The fat man looked at him speculatively.

'Mebbe you do and mebbe you don't,' he said. 'Dalziel's the name, Detective-Superintendent Dalziel if you want the whole bloody issue. And you're Doctor Livingstone, I presume.'

Light dawned.

'My God! I get it now!' said Sowden triumphantly.

'Get what, Doctor?'

'Why all the fuss and keep it quiet! It's a nice little cover-up.'

'Cover-up?' echoed Dalziel softly. 'Of what? By who?'

'Of drunken driving causing death,' said Sowden challengingly. 'And by the police of the police.'

It was a dramatic little confrontation beginning to attract some distant notice from nurses and other personnel.

The cigar-smoking man intervened.

'No one's asked me who I am.'

'All right. Let's have your name and rank too,' said Sowden.

'No rank. Plain Mr Charlesworth. Arnold Charlesworth,' said the man. 'I'm not a policeman. I'm a bookmaker. And I'm more than happy to be breathalysed. Again.'

Sowden ignored the last word and said, 'Why should anyone want to breathalyse you, Mr Charlesworth?'

'It's the law, Doctor,' said Charlesworth in a friendly tone. 'You see, it was me that was driving the car that killed that poor sod back there. The Superintendent here was just my passenger. And my breath test was negative.'

He puffed a wreath of cigar smoke about Sowden's head.

'So stuff that in your stethoscope and diagnose it,' he said.

Chapter 4

'Either this wallpaper goes or I do.'

Mrs Tracey Spillings was in her forties, all the way down. She had a boldly handsome, no-nonsense kind of face, but her brusque manner did not mean she was entirely bereft of empathy, for, seeing the anguish on Pascoe's face (Pascoe's because it took more than mere noise to limn any detectable emotion on Wield's features), she gestured towards what looked like an empty armchair and said, or rather shouted, 'She means no disrespect, it's her only pleasure, switch it off and God knows what she'd be up to, ain't that right, Mam?'

A step nearer the chair revealed that curled up in its huge chintzy arms was a wizened old lady who reminded Sergeant Wield of a picture in his illustrated H. Rider Haggard showing what happened to Ayesha after her second immersion in the Flame of Life. That this frailness should at one time have contained this vastness was a concept requiring a greater effort of lateral thinking than he was inclined to make.

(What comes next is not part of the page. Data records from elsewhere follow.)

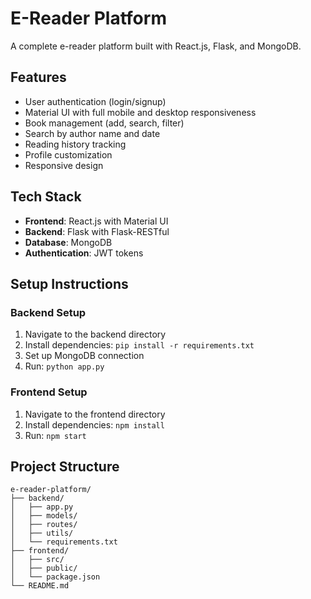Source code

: # E-Reader Platform

A complete e-reader platform built with React.js, Flask, and MongoDB.

## Features

- User authentication (login/signup)
- Material UI with full mobile and desktop responsiveness
- Book management (add, search, filter)
- Search by author name and date
- Reading history tracking
- Profile customization
- Responsive design

## Tech Stack

- **Frontend**: React.js with Material UI
- **Backend**: Flask with Flask-RESTful
- **Database**: MongoDB
- **Authentication**: JWT tokens

## Setup Instructions

### Backend Setup
1. Navigate to the backend directory
2. Install dependencies: `pip install -r requirements.txt`
3. Set up MongoDB connection
4. Run: `python app.py`

### Frontend Setup
1. Navigate to the frontend directory
2. Install dependencies: `npm install`
3. Run: `npm start`

## Project Structure

```
e-reader-platform/
├── backend/
│   ├── app.py
│   ├── models/
│   ├── routes/
│   ├── utils/
│   └── requirements.txt
├── frontend/
│   ├── src/
│   ├── public/
│   └── package.json
└── README.md
```
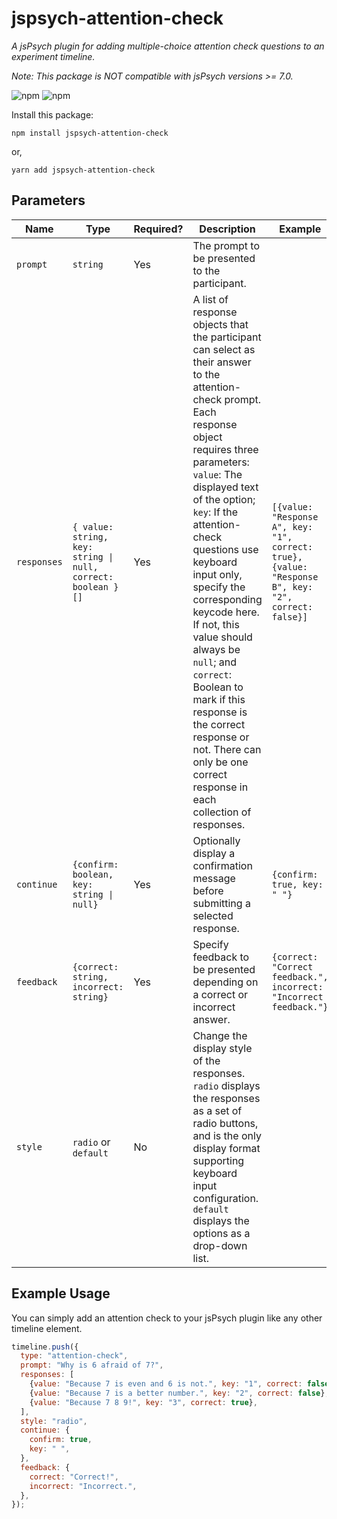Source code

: # jspsych-attention-check

_A jsPsych plugin for adding multiple-choice attention check questions to an experiment timeline._

_Note: This package is NOT compatible with jsPsych versions >= 7.0._

![npm](https://img.shields.io/npm/v/jspsych-attention-check) ![npm](https://img.shields.io/npm/dt/jspsych-attention-check)

Install this package:

```terminal
npm install jspsych-attention-check
```

or,

```terminal
yarn add jspsych-attention-check
```

## Parameters

| Name | Type | Required? | Description | Example |
| ---- | ---- | --------- | ----------- | ------- |
| `prompt` | `string` | Yes | The prompt to be presented to the participant. | |
| `responses` | `{ value: string, key: string \| null, correct: boolean }[]` | Yes | A list of response objects that the participant can select as their answer to the attention-check prompt. Each response object requires three parameters: `value`: The displayed text of the option; `key`: If the attention-check questions use keyboard input only, specify the corresponding keycode here. If not, this value should always be `null`; and `correct`: Boolean to mark if this response is the correct response or not. There can only be one correct response in each collection of responses. | `[{value: "Response A", key: "1", correct: true}, {value: "Response B", key: "2", correct: false}]` |
| `continue` | `{confirm: boolean, key: string \| null}` | Yes | Optionally display a confirmation message before submitting a selected response. | `{confirm: true, key: " "}` |
| `feedback` | `{correct: string, incorrect: string}` | Yes | Specify feedback to be presented depending on a correct or incorrect answer. | `{correct: "Correct feedback.", incorrect: "Incorrect feedback."}` |
| `style` | `radio` or `default` | No | Change the display style of the responses. `radio` displays the responses as a set of radio buttons, and is the only display format supporting keyboard input configuration. `default` displays the options as a drop-down list. | |

## Example Usage

You can simply add an attention check to your jsPsych plugin like any other timeline element.

```javascript
timeline.push({
  type: "attention-check",
  prompt: "Why is 6 afraid of 7?",
  responses: [
    {value: "Because 7 is even and 6 is not.", key: "1", correct: false},
    {value: "Because 7 is a better number.", key: "2", correct: false},
    {value: "Because 7 8 9!", key: "3", correct: true},
  ],
  style: "radio",
  continue: {
    confirm: true,
    key: " ",
  },
  feedback: {
    correct: "Correct!",
    incorrect: "Incorrect.",
  },
});
```
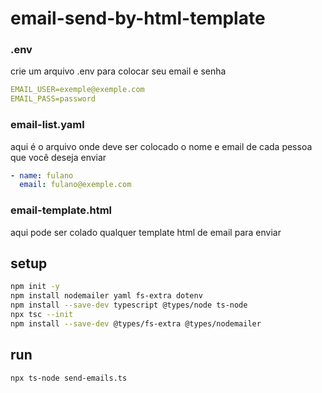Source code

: # email-send-by-html-template

### .env
 crie um arquivo .env para colocar seu email e senha
 ```yaml
 EMAIL_USER=exemple@exemple.com
 EMAIL_PASS=password
```
### email-list.yaml
 aqui é o arquivo onde deve ser colocado o nome e email de cada pessoa que você deseja enviar
 ```yaml
 - name: fulano
   email: fulano@exemple.com
 ```
### email-template.html
 aqui pode ser colado qualquer template html de email para enviar

## setup
```bash
npm init -y
npm install nodemailer yaml fs-extra dotenv
npm install --save-dev typescript @types/node ts-node
npx tsc --init
npm install --save-dev @types/fs-extra @types/nodemailer
```
## run
```bash
npx ts-node send-emails.ts
```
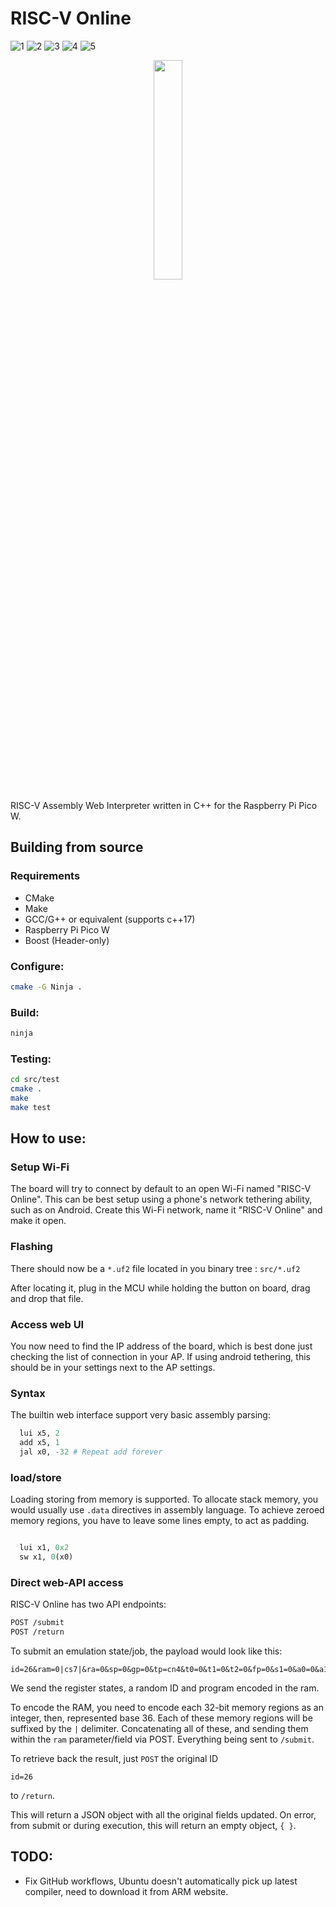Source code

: # RISC-V Online
![1](https://github.com/IHatePineapples/riscv-online/actions/workflows/cmake-RP2040-ARM-Release.yml/badge.svg)
![2](https://github.com/IHatePineapples/riscv-online/actions/workflows/cmake-ubuntu-x86_64-Release.yml/badge.svg)
![3](https://github.com/IHatePineapples/riscv-online/actions/workflows/codeql.yml/badge.svg)
![4](https://github.com/IHatePineapples/riscv-online/actions/workflows/devskim.yml/badge.svg)
![5](https://github.com/IHatePineapples/riscv-online/actions/workflows/doxygen.yml/badge.svg)

<div style="text-align: center"> 
  <img width="30%" src="https://repository-images.githubusercontent.com/740292996/fc09680a-050d-4285-9090-8d38a7002559"/>
</div>



RISC-V Assembly Web Interpreter written in C++ for the Raspberry Pi Pico W.

## Building from source

### Requirements
* CMake
* Make
* GCC/G++ or equivalent (supports c++17)
* Raspberry Pi Pico W
* Boost (Header-only)

### Configure:

```bash
cmake -G Ninja .
```

### Build:

```bash
ninja
```

### Testing:
```bash
cd src/test
cmake .
make
make test
```
## How to use:

### Setup Wi-Fi

The board will try to connect by default to an open Wi-Fi named "RISC-V Online".
This can be best setup using a phone's network tethering ability, such as on
Android. Create this Wi-Fi network, name it "RISC-V Online" and make it open.

### Flashing 

There should now be a `*.uf2` file located in you binary tree : `src/*.uf2`

After locating it, plug in the MCU while holding the button on board, drag and
drop that file.

### Access web UI

You now need to find the IP address of the board, which is best done just
checking the list of connection in your AP. If using android tethering, this
should be in your settings next to the AP settings.

### Syntax

The builtin web interface support very basic assembly parsing:

```python
  lui x5, 2
  add x5, 1
  jal x0, -32 # Repeat add forever
```
### load/store

Loading storing from memory is supported.
To allocate stack memory, you would usually use `.data` directives in assembly
language. To achieve zeroed memory regions, you have to leave some lines empty,
to act as padding.

```python

  lui x1, 0x2
  sw x1, 0(x0)
```

### Direct web-API access

RISC-V Online has two API endpoints:

```bash
POST /submit
POST /return
```
To submit an emulation state/job, the payload would look like this:

```
id=26&ram=0|cs7|&ra=0&sp=0&gp=0&tp=cn4&t0=0&t1=0&t2=0&fp=0&s1=0&a0=0&a1=0&a2=0&a3=0&a4=0&a5=0&a6=0&a7=0&s2=0&s3=0&s4=0&s5=0&s6=0&s7=0&s8=0&s9=0&s10=0&s11=0&t3=0&t4=0&t5=0&t6=0&pc=w&prog=0&
```

We send the register states, a random ID and program encoded in the ram.

To encode the RAM, you need to encode each 32-bit memory regions as an integer,
then, represented base 36. Each of these memory regions will be suffixed by the `|`
delimiter. Concatenating all of these, and sending them within the `ram` parameter/field
via POST. Everything being sent to `/submit`.

To retrieve back the result, just `POST` the original ID

```
id=26
```
to `/return`.

This will return a JSON object with all the original fields updated. On error,
from submit or during execution, this will return an empty object, `{ }`.



## TODO: 

- Fix GitHub workflows, Ubuntu doesn't automatically pick up latest compiler,
  need to download it from ARM website.
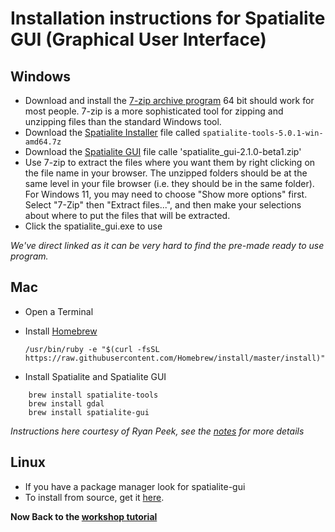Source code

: # Installation instructions for Spatialite GUI (Graphical User Interface)

## Windows

  * Download and install the [7-zip archive program](https://www.7-zip.org/) 64 bit should work for most people. 7-zip is a more sophisticated tool for zipping and unzipping files than the standard Windows tool.
  * Download the [Spatialite Installer](http://www.gaia-gis.it/gaia-sins/windows-bin-amd64/) file called `spatialite-tools-5.0.1-win-amd64.7z`
  * Download the [Spatialite GUI](https://www.gaia-gis.it/gaia-sins/spatialite-gui-sources/) file calle 'spatialite_gui-2.1.0-beta1.zip'
  * Use 7-zip to extract the files where you want them by right clicking on the file name in your browser. The unzipped folders should be at the same level in your file browser (i.e. they should be in the same folder). For Windows 11, you may need to choose "Show more options" first. Select "7-Zip" then "Extract files...", and then make your selections about where to put the files that will be extracted.
  * Click the spatialite_gui.exe to use
  
  *We've direct linked as it can be very hard to find the pre-made ready to use program.*

## Mac

  * Open a Terminal
  * Install [Homebrew](https://brew.sh/)
  
    ``` /usr/bin/ruby -e "$(curl -fsSL https://raw.githubusercontent.com/Homebrew/install/master/install)" ```
  
  * Install Spatialite and Spatialite GUI
  
   ```
       brew install spatialite-tools
       brew install gdal
       brew install spatialite-gui
   ```
   *Instructions here courtesy of Ryan Peek, see the [notes](https://github.com/ryanpeek/spatiallite_demo) for more details*

## Linux

 * If you have a package manager look for spatialite-gui
 * To install from source, get it [here](https://www.gaia-gis.it/fossil/spatialite_gui/index).


**Now Back to the [workshop tutorial](README.md)**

Pascoe showed why he was an Inspector by shouting, 'How do you do?' to the old lady whose eyes never left Dallas. Nor, from the size of the stack of tapes standing next to the VCR, did it look as if they would ever need to. Mrs Spillings jerked her head towards the inner door which led to the kitchen. Here the noise level was reduced to that of a medium-sized steel foundry, but this was compensated for by a wallpaper design of huge tropical fruit whose violence was intensified by the confined space, the 1000-watt strip lighting, and highly polished kitchen units in the puce which was clearly Mrs Spillings's favourite colour.

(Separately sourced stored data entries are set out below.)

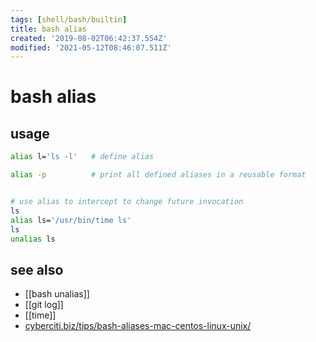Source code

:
```yaml
---
tags: [shell/bash/builtin]
title: bash alias
created: '2019-08-02T06:42:37.554Z'
modified: '2021-05-12T08:46:07.511Z'
---
```


# bash alias

## usage
```sh
alias l='ls -l'   # define alias

alias -p          # print all defined aliases in a reusable format


# use alias to intercept to change future invocation
ls
alias ls='/usr/bin/time ls'
ls
unalias ls
```
## see also
- [[bash unalias]]
- [[git log]]
- [[time]]
- [cyberciti.biz/tips/bash-aliases-mac-centos-linux-unix/](https://www.cyberciti.biz/tips/bash-aliases-mac-centos-linux-unix.html/)
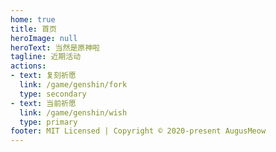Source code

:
 ```yaml
---
home: true
title: 首页
heroImage: null
heroText: 当然是原神啦
tagline: 近期活动
actions:
- text: 复刻祈愿
  link: /game/genshin/fork
  type: secondary
- text: 当前祈愿
  link: /game/genshin/wish
  type: primary
footer: MIT Licensed | Copyright © 2020-present AugusMeow
---
```


<GenshinEvents />

<script setup lang="ts">
import GenshinEvents from "@GenshinEvents";
</script>
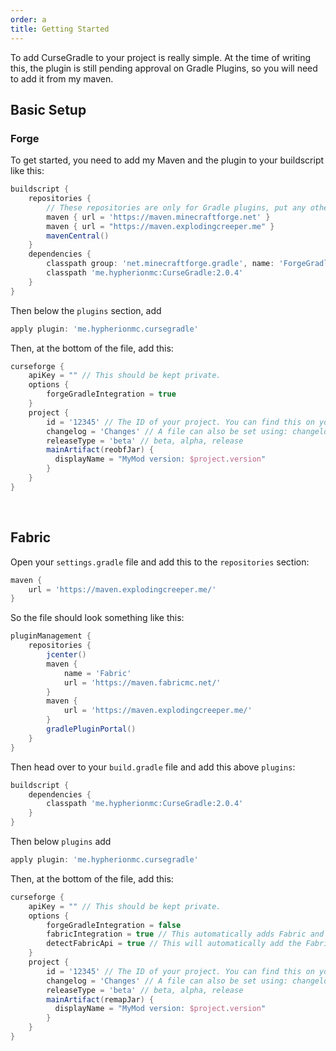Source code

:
 ```yaml
---
order: a
title: Getting Started
---
```


To add CurseGradle to your project is really simple. At the time of writing this, the plugin is still pending approval on Gradle Plugins, so you will need to add it from my maven.

## Basic Setup
### Forge

To get started, you need to add my Maven and the plugin to your buildscript like this:

```gradle
buildscript {
    repositories {
        // These repositories are only for Gradle plugins, put any other repositories in the repository block further below
        maven { url = 'https://maven.minecraftforge.net' }
        maven { url = "https://maven.explodingcreeper.me" }
        mavenCentral()
    }
    dependencies {
        classpath group: 'net.minecraftforge.gradle', name: 'ForgeGradle', version: '5.1.+', changing: true
        classpath 'me.hypherionmc:CurseGradle:2.0.4'
    }
}
```

Then below the `plugins` section, add 
```gradle
apply plugin: 'me.hypherionmc.cursegradle'
```

Then, at the bottom of the file, add this:

```gradle
curseforge {
    apiKey = "" // This should be kept private.
    options {
        forgeGradleIntegration = true
    }
    project {
        id = '12345' // The ID of your project. You can find this on your project Curseforge page
        changelog = 'Changes' // A file can also be set using: changelog = file('changelog.txt')
        releaseType = 'beta' // beta, alpha, release
        mainArtifact(reobfJar) {
          displayName = "MyMod version: $project.version"
        }
    }
}
```

&nbsp;  

## Fabric

Open your `settings.gradle` file and add this to the `repositories` section:

```gradle
maven {
    url = 'https://maven.explodingcreeper.me/'
}
```

So the file should look something like this:

```gradle
pluginManagement {
    repositories {
        jcenter()
        maven {
            name = 'Fabric'
            url = 'https://maven.fabricmc.net/'
        }
        maven {
            url = 'https://maven.explodingcreeper.me/'
        }
        gradlePluginPortal()
    }
}
```

Then head over to your `build.gradle` file and add this above `plugins`:

```gradle
buildscript {
    dependencies {
        classpath 'me.hypherionmc:CurseGradle:2.0.4'
    }
}
```

Then below `plugins` add 

```gradle
apply plugin: 'me.hypherionmc.cursegradle'
```

Then, at the bottom of the file, add this:

```gradle
curseforge {
    apiKey = "" // This should be kept private.
    options {
        forgeGradleIntegration = false
        fabricIntegration = true // This automatically adds Fabric and your Minecraft Version as a game version
        detectFabricApi = true // This will automatically add the Fabric API as a required dependency
    }
    project {
        id = '12345' // The ID of your project. You can find this on your project Curseforge page
        changelog = 'Changes' // A file can also be set using: changelog = file('changelog.txt')
        releaseType = 'beta' // beta, alpha, release
        mainArtifact(remapJar) {
          displayName = "MyMod version: $project.version"
        }
    }
}
```
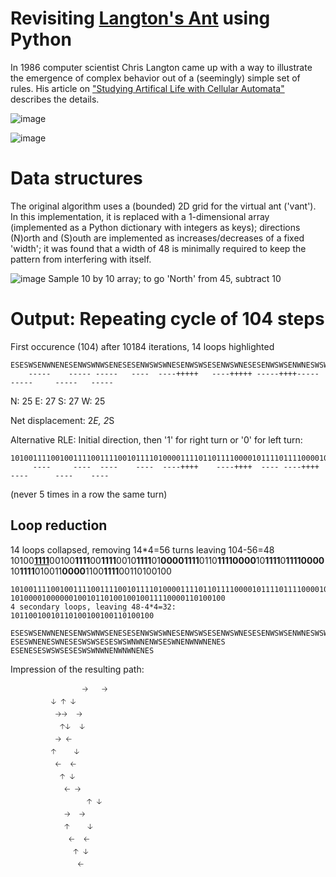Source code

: # Revisiting [Langton's Ant](https://en.wikipedia.org/wiki/Langton%27s_ant) using Python

In 1986 computer scientist Chris Langton came up with a way to illustrate the emergence of complex behavior out of a (seemingly) simple set of rules.
His article on ["Studying Artifical Life with Cellular Automata"](https://deepblue.lib.umich.edu/bitstream/2027.42/26022/1/0000093.pdf) describes the details.

![image](https://user-images.githubusercontent.com/2031627/149040592-ea2d20e3-533f-424e-a893-60ad88c94b03.png)

![image](https://user-images.githubusercontent.com/2031627/149033490-b0e5f63f-bdb8-483c-a483-51f72a15af3a.png)

# Data structures

The original algorithm uses a (bounded) 2D grid for the virtual ant ('vant'). In this implementation, it is replaced with a 1-dimensional array (implemented as a Python dictionary with integers as keys); directions (N)orth and (S)outh are implemented as increases/decreases of a fixed 'width'; it was found that a width of 48 is minimally required to keep the pattern from interfering with itself.

![image](https://user-images.githubusercontent.com/2031627/149033044-b217e17a-c746-43a9-b3ab-407cae59d653.png)
Sample 10 by 10 array; to go 'North' from 45, subtract 10

# Output: Repeating cycle of 104 steps
First occurence (104) after 10184 iterations, 14 loops highlighted
```
ESESWSENWNENESENWSWNWSENESESENWSWSWNESENWSWSESENWSWNESESENWSWSENWNESWSWSENWNWNENWNESWSESWSENWNENWNWNENES
    -----    ----- -----   ----  ----+++++   ----+++++ -----++++----- -----     -----   -----
```
N: 25
E: 27
S: 27
W: 25

Net displacement: 2*E, 2*S

Alternative RLE: Initial direction, then '1' for right turn or '0' for left turn:
```
10100111100100111100111100101111010000111101101111000010111101111000010111101001100001100111100110100100
     ----     ----  ----    ----  ----++++    ----++++  ---- ----++++  ----      ----    ----
```
(never 5 times in a row the same turn)

## Loop reduction
14 loops collapsed, removing 14*4=56 turns leaving 104-56=48
10100<ins>**1111**</ins>00100**1111**00**1111**0010**1111**01**00001111**0110**11110000**10**1111**0**11110000**10**1111**010011**0000**1100**1111**00110100100
```
10100111100100111100111100101111010000111101101111000010111101111000010111101001100001100111100110100100
101000010000001001011010010010011110000110100100
4 secondary loops, leaving 48-4*4=32:
10110010010110100100100110100100
```

```
ESESWSENWNENESENWSWNWSENESESENWSWSWNESENWSWSESENWSWNESESENWSWSENWNESWSWSENWNWNENWNESWSESWSENWNENWNWNENES
ESESWNENESWNESESWSWSESESWSWNWNENWSESWNENWNWNENES
ESENESESWSWSESESWSWNWNENWNWNENES
```

Impression of the resulting path:
```
                🡢   🡢
		 🡣 🡡 🡣
		  🡢🡢  🡢 
		   🡡🡣  🡣
		  🡢	🡠
		 🡡    🡣
		  🡠  🡠
		   🡡 🡣
		    🡠 🡢
	             🡡 🡣
		    🡢  🡢
		    🡡	 🡣
		     🡠  🡠
		      🡡 🡣
		       🡠
```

Pascoe introduced himself and started to explain what he wanted, but quickly found that his explanation was neither needed or heeded. Mrs Spillings launched straight into narrative.

'This is what happened,' she said. 'You'd best make notes as it's the second time of telling and there'll not be a third. It were an hour back, no, I tell a lie, likely more. I'd just finished the ironing when Dolly Frostick came banging on my door, screaming blue murder. I went straight out, there was others at their doors and windows, but all hanging back, not doing owt. You'll know how backward folk can be about coming forward in your job, until they think they're getting something for nothing and then there's no hanging back. I said Dolly, calm yourself, lass, and tell us what's up. And she said It's me dad, it's me dad! and set off shrieking again. I saw I could be here till next Sunday waiting to get any sense out of her, so I went to have a look for myself. I saw right off the house were in a mess and I said to myself, Hey up! burglars! and I picked up the poker from the grate before I went upstairs.